*What the task asks:* Filter these entries down to the lines that hold the word "when", and show each of them.

*Entries provided:*
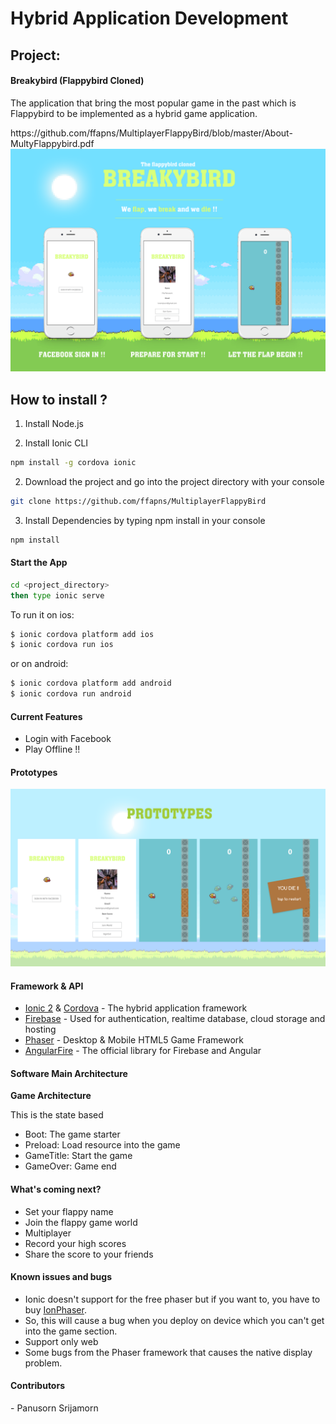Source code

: <h1>Hybrid Application Development</h1>


<h2>Project:</h2>

<h4>Breakybird (Flappybird Cloned)</h4>

<p>The application that bring the most popular game in the past which is Flappybird to be implemented as a hybrid game application.</p>
<a>https://github.com/ffapns/MultiplayerFlappyBird/blob/master/About-MultyFlappybird.pdf</a>
<img src="https://github.com/ffapns/MultiplayerFlappyBird/blob/master/Utilities/MultyFlappyBird@2x.png">


<h2>How to install ?</h2>

1. Install Node.js

2. Install Ionic CLI
```bash
npm install -g cordova ionic
```

2. Download the project and go into the project directory with your console
```bash
git clone https://github.com/ffapns/MultiplayerFlappyBird
```

3. Install Dependencies by typing npm install in your console
```bash
npm install
```


<h4>Start the App</h4>

```bash
cd <project_directory>
then type ionic serve
```

To run it on ios:

```bash
$ ionic cordova platform add ios
$ ionic cordova run ios
```

or on android:
```bash
$ ionic cordova platform add android
$ ionic cordova run android
```



<h4>Current Features</h4>

- Login with Facebook
- Play Offline !!


<h4>Prototypes</h4>


<img src="https://github.com/ffapns/MultiplayerFlappyBird/blob/master/Utilities/Prototype.png">


<h4>Framework & API</h4>

- [Ionic 2](https://ionicframework.com) & [Cordova](https://cordova.apache.org) - The hybrid application framework
- [Firebase](https://firebase.google.com) - Used for authentication, realtime database, cloud storage and hosting
- [Phaser](http://phaser.io/) - Desktop & Mobile HTML5 Game Framework
- [AngularFire](https://github.com/angular/angularfire2) - The official library for Firebase and Angular


<h4>Software Main Architecture</h4>

<strong>Game Architecture</strong>
   <p>This is the state based</p> 
   <p>
    <ul>
        <li>Boot: The game starter</li>
         <li>Preload: Load resource into the game</li>
          <li>GameTitle: Start the game</li>
           <li>GameOver: Game end</li>
    </ul>
   </p>

<h4>What's coming next?</h4>

- Set your flappy name 
- Join the flappy game world
- Multiplayer
- Record your high scores
- Share the score to your friends

<h4>Known issues and bugs</h4>

- Ionic doesn't support for the free phaser but if you want to, you have to buy 
[IonPhaser](https://market.ionicframework.com/plugins/ionphaser).
- So, this will cause a bug when you deploy on device which you can't get into the game section.
- Support only web
- Some bugs from the Phaser framework that causes the native display problem.


<h4>Contributors</h4>
- Panusorn Srijamorn
















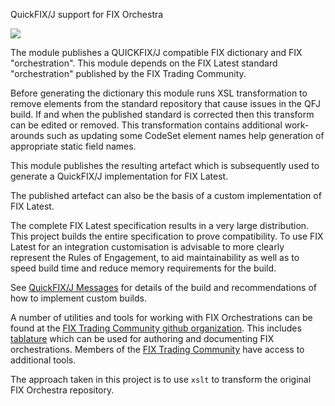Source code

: QuickFIX/J support for FIX Orchestra

![](../repository-to-quickfix-parent/repository-to-quickfix/FIXorchestraLogo.png)

The module publishes a QUICKFIX/J compatible FIX dictionary and FIX "orchestration".
This module depends on the FIX Latest standard "orchestration" published by the FIX Trading Community.

Before generating the dictionary this module runs XSL transformation to remove elements from the standard repository that cause issues in the QFJ build. If and when the published standard is corrected then this transform can be edited or removed.
This transformation contains additional work-arounds such as updating some CodeSet element names help generation of appropriate static field names.

This module publishes the resulting artefact which is subsequently used to generate a QuickFIX/J implementation for FIX Latest. 

The published artefact can also be the basis of a custom implementation of FIX Latest.

The complete FIX Latest specification results in a very large distribution. This project builds the entire specification to prove compatibility. To use FIX Latest for an integration customisation is advisable to more clearly represent the Rules of Engagement, to aid maintainability as well as to speed build time and reduce memory requirements for the build.

See [QuickFIX/J Messages](./quickfixj-messages/readme.md) for details of the build and recommendations of how to implement custom builds.

A number of utilities and tools for working with FIX Orchestrations can be found at the [FIX Trading Community github organization](https://github.com/FIXTradingCommunity). This includes [tablature](https://github.com/FIXTradingCommunity/tablature) which can be used for authoring and documenting FIX orchestrations. Members of the [FIX Trading Community](https://www.fixtrading.org/) have access to additional tools.

The approach taken in this project is to use ```xslt``` to transform the original FIX Orchestra repository.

*Exercise result:*
- So, this will cause a bug when you deploy on device which you can't get into the game section.
Before generating the dictionary this module runs XSL transformation to remove elements from the standard repository that cause issues in the QFJ build. If and when the published standard is corrected then this transform can be edited or removed.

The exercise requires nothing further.